En m’engageant dans une aventure entrepreneuriale à Madagascar, le pays de mon père que je connaissais peu, j’ai fait le choix de sortir définitivement de ma zone de confort. Après 3 ans d’activités sur la grande île, je continue de me trouver quotidiennement dans des situations inédites et inconnues qui me poussent à faire des choix nouveaux et souvent audacieux.
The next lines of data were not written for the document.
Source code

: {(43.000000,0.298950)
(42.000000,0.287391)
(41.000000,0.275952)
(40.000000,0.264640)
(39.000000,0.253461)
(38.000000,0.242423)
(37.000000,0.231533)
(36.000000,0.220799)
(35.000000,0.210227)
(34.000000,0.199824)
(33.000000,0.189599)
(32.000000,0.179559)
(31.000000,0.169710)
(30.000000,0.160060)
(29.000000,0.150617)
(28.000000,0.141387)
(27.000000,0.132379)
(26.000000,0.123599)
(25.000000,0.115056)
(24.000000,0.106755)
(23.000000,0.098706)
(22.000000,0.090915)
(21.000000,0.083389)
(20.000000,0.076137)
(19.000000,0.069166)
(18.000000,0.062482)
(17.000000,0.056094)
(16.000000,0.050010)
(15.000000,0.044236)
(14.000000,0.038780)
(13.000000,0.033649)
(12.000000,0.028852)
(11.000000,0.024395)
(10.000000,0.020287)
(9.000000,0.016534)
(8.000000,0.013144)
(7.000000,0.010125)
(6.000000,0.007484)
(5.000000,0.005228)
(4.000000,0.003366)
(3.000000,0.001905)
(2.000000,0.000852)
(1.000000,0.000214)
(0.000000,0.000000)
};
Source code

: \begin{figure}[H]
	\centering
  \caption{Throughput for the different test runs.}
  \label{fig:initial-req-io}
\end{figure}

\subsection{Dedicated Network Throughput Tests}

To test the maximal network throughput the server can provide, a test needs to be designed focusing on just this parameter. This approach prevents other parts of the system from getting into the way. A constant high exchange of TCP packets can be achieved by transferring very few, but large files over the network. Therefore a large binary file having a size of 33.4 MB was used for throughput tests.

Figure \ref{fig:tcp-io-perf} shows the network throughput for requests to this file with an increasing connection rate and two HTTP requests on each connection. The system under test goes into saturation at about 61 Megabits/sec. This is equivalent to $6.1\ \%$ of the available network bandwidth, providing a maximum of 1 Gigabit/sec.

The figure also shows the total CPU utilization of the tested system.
Par ailleurs, la nature de mon projet est par essence audacieuse. Le choix de monter la ligne de production de kits solaires à Madagascar et de produire localement est une première dans le pays. Cela va au-delà de fournir de l’électricité aux habitants de Madagascar : il s’agit de créer des compétences et du savoir-faire sur place pour former mais aussi inspirer d’autres initiatives avec pour promesse de lancer une vague d’innovation locale permettant le développement de Madagascar, et demain de l’Afrique.
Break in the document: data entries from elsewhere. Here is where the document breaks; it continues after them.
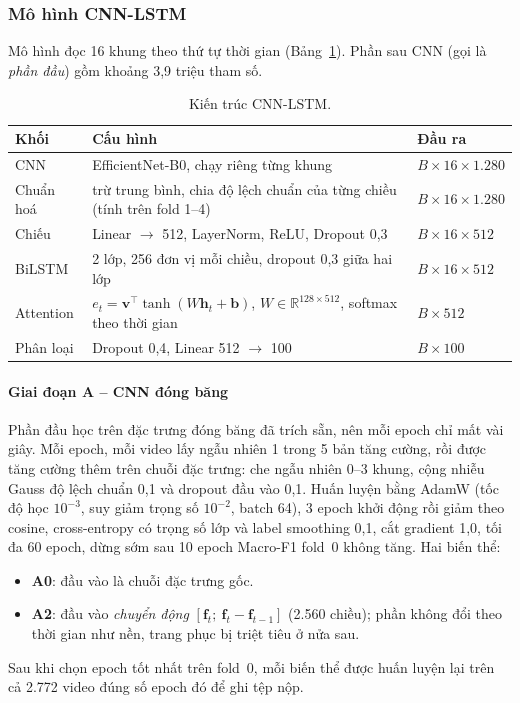 \subsubsection{Mô hình CNN-LSTM}
\label{subsec:cnnlstm_design}

Mô hình đọc 16 khung theo thứ tự thời gian (Bảng~\ref{tab:cnnlstm_arch}). Phần sau CNN (gọi là \emph{phần đầu}) gồm khoảng 3,9 triệu tham số.

\begin{table}[H]
  \centering
  \caption{Kiến trúc CNN-LSTM.}
  \label{tab:cnnlstm_arch}
  \small
  \begin{tabular}{@{}p{}p{}p{}@{}}
    \toprule
    \textbf{Khối} & \textbf{Cấu hình} & \textbf{Đầu ra} \\
    \midrule
    CNN & EfficientNet-B0, chạy riêng từng khung & $B\times16\times1.280$ \\
    Chuẩn hoá & trừ trung bình, chia độ lệch chuẩn của từng chiều (tính trên fold 1--4) & $B\times16\times1.280$ \\
    Chiếu & Linear $\rightarrow$ 512, LayerNorm, ReLU, Dropout 0,3 & $B\times16\times512$ \\
    BiLSTM & 2 lớp, 256 đơn vị mỗi chiều, dropout 0,3 giữa hai lớp & $B\times16\times512$ \\
    Attention & $e_t=\mathbf{v}^\top\tanh(W\mathbf{h}_t+\mathbf{b})$, $W\in\mathbb{R}^{128\times512}$, softmax theo thời gian & $B\times512$ \\
    Phân loại & Dropout 0,4, Linear 512 $\rightarrow$ 100 & $B\times100$ \\
    \bottomrule
  \end{tabular}
\end{table}

\paragraph*{Giai đoạn A -- CNN đóng băng} Phần đầu học trên đặc trưng đóng băng đã trích sẵn, nên mỗi epoch chỉ mất vài giây. Mỗi epoch, mỗi video lấy ngẫu nhiên 1 trong 5 bản tăng cường, rồi được tăng cường thêm trên chuỗi đặc trưng: che ngẫu nhiên 0--3 khung, cộng nhiễu Gauss độ lệch chuẩn 0,1 và dropout đầu vào 0,1. Huấn luyện bằng AdamW (tốc độ học $10^{-3}$, suy giảm trọng số $10^{-2}$, batch 64), 3 epoch khởi động rồi giảm theo cosine, cross-entropy có trọng số lớp và label smoothing 0,1, cắt gradient 1,0, tối đa 60 epoch, dừng sớm sau 10 epoch Macro-F1 fold~0 không tăng. Hai biến thể:
\begin{itemize}
  \item \textbf{A0}: đầu vào là chuỗi đặc trưng gốc.
  \item \textbf{A2}: đầu vào \emph{chuyển động} $[\mathbf{f}_t;\ \mathbf{f}_t-\mathbf{f}_{t-1}]$ (2.560 chiều); phần không đổi theo thời gian như nền, trang phục bị triệt tiêu ở nửa sau.
\end{itemize}
Sau khi chọn epoch tốt nhất trên fold~0, mỗi biến thể được huấn luyện lại trên cả 2.772 video đúng số epoch đó để ghi tệp nộp.

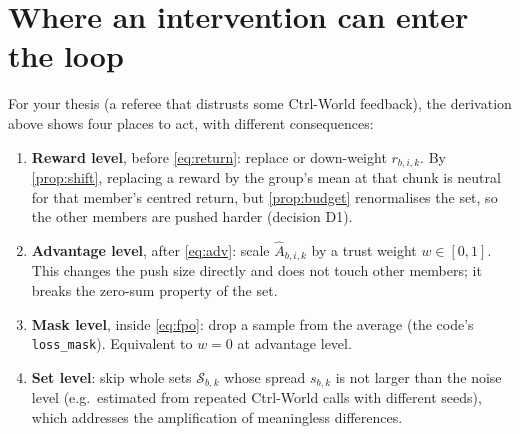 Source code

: \documentclass[11pt,a4paper]{article}
\newcommand{\Ah}{\hat A}
\theoremstyle{remark}
\begin{document}
\section{Where an intervention can enter the loop}
For your thesis (a referee that distrusts some Ctrl-World feedback), the derivation above shows four places to act, with different consequences:
\begin{enumerate}
\item \textbf{Reward level}, before \eqref{eq:return}: replace or down-weight $r_{b,i,k}$. By \cref{prop:shift}, replacing a reward by the group's mean at that chunk is neutral for that member's centred return, but \cref{prop:budget} renormalises the set, so the other members are pushed harder (decision D1).
\item \textbf{Advantage level}, after \eqref{eq:adv}: scale $\Ah_{b,i,k}$ by a trust weight $w\in[0,1]$. This changes the push size directly and does not touch other members; it breaks the zero-sum property of the set.
\item \textbf{Mask level}, inside \eqref{eq:fpo}: drop a sample from the average (the code's \texttt{loss\_mask}). Equivalent to $w=0$ at advantage level.
\item \textbf{Set level}: skip whole sets $\mathcal S_{b,k}$ whose spread $s_{b,k}$ is not larger than the noise level (e.g.\ estimated from repeated Ctrl-World calls with different seeds), which addresses the amplification of meaningless differences.
\end{enumerate}

\appendix
\end{document}
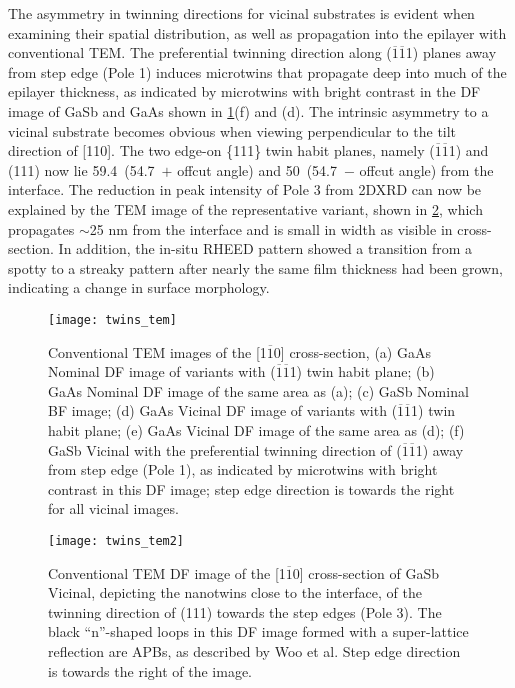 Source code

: The asymmetry in twinning directions for vicinal substrates is evident when examining their spatial distribution, as well as propagation into the epilayer with conventional TEM\@. The preferential twinning direction along
(\(\overline{1}\overline{1}\)1)
planes away from step edge (Pole 1) induces microtwins that propagate deep into much of the epilayer thickness, as indicated by microtwins with bright contrast in the DF image of GaSb and GaAs shown in \cref{fig:twins_tem}(f) and (d).
The intrinsic asymmetry to a vicinal substrate becomes obvious when viewing perpendicular to the tilt direction of [110].
The two edge-on \{111\} twin habit planes, namely
(\(\overline{1}\overline{1}\)1)
and (111) now lie 59.4\degree~(54.7\degree~\(+\) offcut angle) and 50\degree~(54.7\degree~\(-\) offcut angle) from the interface.
The reduction in peak intensity of Pole 3 from 2DXRD can now be explained by the TEM image of the representative variant, shown in \cref{fig:twins_tem2}, which propagates \(\sim\)25 nm from the interface and is small in width as visible in cross-section.
In addition, the in-situ RHEED pattern showed a transition from a spotty to a streaky pattern after nearly the same film thickness had been grown, indicating a change in surface morphology.
\begin{figure}
 \centering \texttt{[image: twins\_tem]}
 \caption[TEM images of III-V on silicon]{\label{fig:twins_tem}Conventional TEM images of the [1\(\overline{1}\)0] cross-section, (a) GaAs Nominal DF image of variants with
  (\(\overline{1}\overline{1}\)1)
  twin habit plane; (b) GaAs Nominal DF image of the same area as (a); (c) GaSb Nominal BF image; (d) GaAs Vicinal DF image of variants with
  (\(\overline{1}\overline{1}\)1)
  twin habit plane; (e) GaAs Vicinal DF image of the same area as (d); (f) GaSb Vicinal with the preferential twinning direction of
  (\(\overline{1}\overline{1}\)1)
  away from step edge (Pole 1), as indicated by microtwins with bright contrast in this DF image; step edge direction is towards the right for all vicinal images.}
\end{figure}
\begin{figure}
 \centering \texttt{[image: twins\_tem2]}
 \caption[TEM of GaSb on silicon]{\label{fig:twins_tem2}Conventional TEM DF image of the [1\(\overline{1}\)0] cross-section of GaSb Vicinal, depicting the nanotwins close to the interface, of the twinning direction of (111) towards the step edges (Pole 3).
  The black ``n''-shaped loops in this DF image formed with a super-lattice reflection are APBs, as described by Woo et al.\cite{Woo}
  Step edge direction is towards the right of the image.}
\end{figure}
Comment mobiliser et fédérer les populations locales ?

Il y a plusieurs facteurs essentiels pour mobiliser les populations locales. D’abord, on fédère au travers de la vision ambitieuse, guidant un projet promettant un meilleur avenir. Puis, il faut construire une crédibilité autour de cette vision. Cela se matérialise par la mise en place d’actions concrètes sur le terrain qui poursuivent des objectifs autour desquels nous communiquons.
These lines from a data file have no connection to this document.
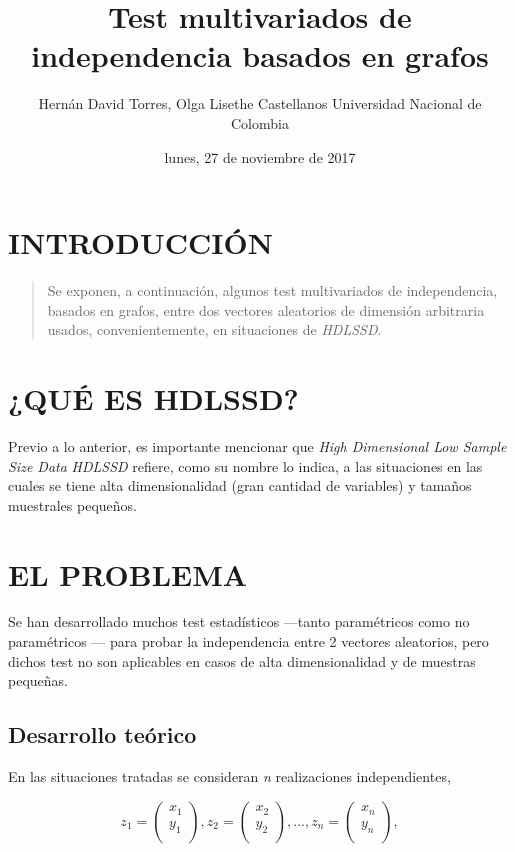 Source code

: \documentclass[]{book}
\title{Test multivariados de independencia basados en grafos}
\author{Hernán David Torres, Olga Lisethe Castellanos Universidad Nacional de
Colombia}
\date{lunes, 27 de noviembre de 2017}
\begin{document}
\maketitle

{
\setcounter{tocdepth}{1}
\tableofcontents
}
\chapter{INTRODUCCIÓN}\label{introduccion}

\begin{quote}
Se exponen, a continuación, algunos test multivariados de independencia,
basados en grafos, entre dos vectores aleatorios de dimensión arbitraria
usados, convenientemente, en situaciones de \emph{\emph{HDLSSD}}.
\citep{sarkar2017some}
\end{quote}

\chapter{¿QUÉ ES HDLSSD?}\label{intro}

Previo a lo anterior, es importante mencionar que \emph{\emph{High
Dimensional Low Sample Size Data}} \emph{\emph{HDLSSD}} refiere, como su
nombre lo indica, a las situaciones en las cuales se tiene alta
dimensionalidad (gran cantidad de variables) y tamaños muestrales
pequeños.

\chapter{EL PROBLEMA}\label{el-problema}

Se han desarrollado muchos test estadísticos ---tanto paramétricos como
no paramétricos --- para probar la independencia entre 2 vectores
aleatorios, pero dichos test no son aplicables en casos de alta
dimensionalidad y de muestras pequeñas.

\section{Desarrollo teórico}\label{desarrollo-teorico}

En las situaciones tratadas se consideran \emph{\emph{n}} realizaciones
independientes,

\[
 z_{1} =
\begin{pmatrix} x_1\\
y_1\\
\end{pmatrix} 
 ,  z_{2} =
\begin{pmatrix} x_2\\
y_2\\
\end{pmatrix}, ... ,    z_{n} =
\begin{pmatrix} x_n\\
y_n\\
\end{pmatrix},
\]
\end{document}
Nous avons déjà visité une dizaine de communes du Sud, de l’Ouest, du Nord-Est de Madagascar depuis octobre 2018 pour une série d’expositions-ventes de nos produits, ce qui nous permet d’être au contact des locaux. Par le bais de ces déplacements, nous nouons également des contacts pour mettre en place une action qui nous tient à cœur : la distribution de nos produits auprès de 10 écoles de brousse. Par cette action, c’est à plus de 250 enfants que nous garantirons l’accès à l’électricité.

L’idée est de proposer un projet structuré, simple et compréhensible par tous. Plus le projet est compris, plus il mobilise des acteurs capables de le porter. Un travail de structuration et de clarification du modèle de l’entreprise est nécessaire pour fédérer les populations.

Vous vivez à Madagascar depuis plusieurs années, que retenez-vous ?

Madagascar, a fortiori l’Afrique, est une terre d’entrepreneuriat. Où j’entreprends, les activités quotidiennes des malgaches pour générer de maigres revenus sont une source d’inspiration pour construire des business modèle. En observant ces activités de rues, on apprend beaucoup sur les habitudes de consommation locales, sur la mise en place de stratégies de distribution à faible coût ainsi que sur les stratégies de communication performantes localement. J’ai donc appris à être humble, à observer et à m’entourer de talents locaux qui sont des acteurs responsables, pleinement engagés dans la poursuite de nos objectifs.

Il est important pour réussir sur place d’oublier toutes idées préconçues à propos de cet environnement et de faire fi des concepts qui s’appliquent au monde de l’entreprise en Europe. J’ai appris à réfléchir différemment et à prendre des actions en fonction des impératifs locaux. Je pense aujourd’hui avoir ma propre méthodologie de travail qui conjugue les compétences acquises en Europe et à Madagascar.

Quelle figure, qui porte haut l’innovation, vous inspire ?

Je suis inspiré par les pionniers qui ont l’audace de créer un concept ou des innovations qui révolutionnent un marché déjà existant. En ce sens, je vais choisir des acteurs issus d’une industrie et d’une époque totalement différente. Phil Knight fonde Blue Ribbon en 1962 avant de fonder Nike en 1972 avec quelques milliers de dollars d’apport. Je ne partage pas l’ensemble des valeurs de l’entreprise Nike mais j’admire l’audace dont ont fait preuve messieurs Knight et Bowerman pour révolutionner l’industrie de la chaussure de sport. Phil Knight est arrivé dans un marché qui semblait ultra concurrentiel où il était difficile de bouleverser les leaders établis depuis des décennies. Il a innové et imposé une manière unique de travailler jusqu’à devenir le métronome de cette industrie.

L’audace c’est oser agir différemment là où les autres appliquent les bonnes pratiques du secteur. Cela permet ainsi d’innover et de changer une industrie comme Phil Knight l’a fait. Et si cela ne fonctionne pas, cela permet d’apprendre, de progresser, et de recommencer jusqu’à finalement créer l’innovation qui, elle, va durablement influencer son secteur d’activité et la vie des personnes.